Earnings confessions are inevitable this reporting season, says a Credit Suisse report, which belives they would be' mild in magnitude' because of the general belief that both the domestic and global economies will post speedy recoveries.
 
The report calls upon companies to take cognizance of the strength of cyclical forces at play and come up with conservative forecasts.
 
While that may dampen the mood in the near term, perhaps causing the markets to drift down, it would temper investors' expectations, thereby laying the ground for a more stable upmove in stock prices later on.
 
However, companies appear to be reluctant to accept that the economy is slowing down, prefering to remain hopeful that things will take a turn for the better sooner rather than later.
 
Many of the mid-sized firms, where the managements may not be as mature,seemingly more vulnerable to peer pressure. Any unfounded bullishness will hurt the market sentiment, which is taking its time to revive because it is staring at a slower credit growth, new highs for inflation and oil prices and high interest rates that are unlikely to come off in a hurry.
 
Investors are already a skittish lot and the slightest bit of bad news is enough to make them more nervous.
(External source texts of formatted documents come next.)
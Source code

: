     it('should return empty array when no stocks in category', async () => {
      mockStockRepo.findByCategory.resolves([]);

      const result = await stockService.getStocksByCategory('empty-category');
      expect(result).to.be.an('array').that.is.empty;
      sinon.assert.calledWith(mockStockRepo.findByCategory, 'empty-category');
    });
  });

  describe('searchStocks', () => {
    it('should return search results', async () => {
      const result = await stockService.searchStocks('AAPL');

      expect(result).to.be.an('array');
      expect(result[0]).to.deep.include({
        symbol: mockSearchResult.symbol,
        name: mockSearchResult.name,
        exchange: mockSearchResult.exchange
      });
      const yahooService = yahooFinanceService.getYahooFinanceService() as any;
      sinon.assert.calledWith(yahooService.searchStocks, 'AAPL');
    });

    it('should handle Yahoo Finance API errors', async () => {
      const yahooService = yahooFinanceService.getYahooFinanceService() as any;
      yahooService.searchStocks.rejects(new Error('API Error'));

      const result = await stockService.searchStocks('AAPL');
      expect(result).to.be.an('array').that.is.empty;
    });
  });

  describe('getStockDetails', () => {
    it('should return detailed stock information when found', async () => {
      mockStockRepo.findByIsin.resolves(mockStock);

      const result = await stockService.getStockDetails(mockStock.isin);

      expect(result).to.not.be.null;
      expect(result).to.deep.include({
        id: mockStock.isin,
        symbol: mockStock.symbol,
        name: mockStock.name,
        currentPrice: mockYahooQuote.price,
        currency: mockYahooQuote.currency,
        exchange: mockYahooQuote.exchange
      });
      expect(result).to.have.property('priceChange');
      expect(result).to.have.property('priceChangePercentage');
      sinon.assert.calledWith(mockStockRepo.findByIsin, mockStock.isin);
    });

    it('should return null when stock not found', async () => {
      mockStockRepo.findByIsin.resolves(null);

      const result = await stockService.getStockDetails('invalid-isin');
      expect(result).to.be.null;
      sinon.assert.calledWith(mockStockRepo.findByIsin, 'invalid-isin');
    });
In short there is now simply no room for disappointments in earnings in the next couple of quarters.
 
Besides,companies need to recognise economic realities for their own benefit; in order to ensure that their business plans, and consequently financials, do not go awry.
 
For the moment earnings forecasts are encouraging: IBES consensus indicates a compounded growth of 20 per cent for the Sensex between FY08-10.
 
However, there are downside risks to the IBES numbers because the prospects for global growth are deteriorating; even if the Indian economy caters largely for the home market, there will be export-driven sectors that will suffer.
 
The home market itself is in danger of losing steam with chances of interest rates coming down now remote. While top line pressures could result from less spending given high inflation as also the inability of manufacturers to pass on higher input costs in a competitive environment, margins could get compressed thanks to high input costs.
 
Most risks are known to the market and are factored into the forecasts though estimates for FY09 could be revised downwards if there are some unpleasant surprises in the March 2008 quarter numbers.
 
Expectations for the March quarter have already been tempered and estimates lowered: the average growth expected for the Sensex universe (ex-oil) is about 15-16 per cent. One reason for this is the high base effect: growth in March 2007 was 30 per cent.
 
That apart, sectors such as automobiles have seen sluggish volumes during the quarter while high commodity prices have hurt manufacturers. There have been a couple of nasty surprises: power equipment maker BHEL's execution in the March quarter has been poor dragging down its profits while power generator NTPC has seen expenses mounting.
 
All in all, the March quarter numbers are going to crucial; they will to a large extent determine the future course of the market.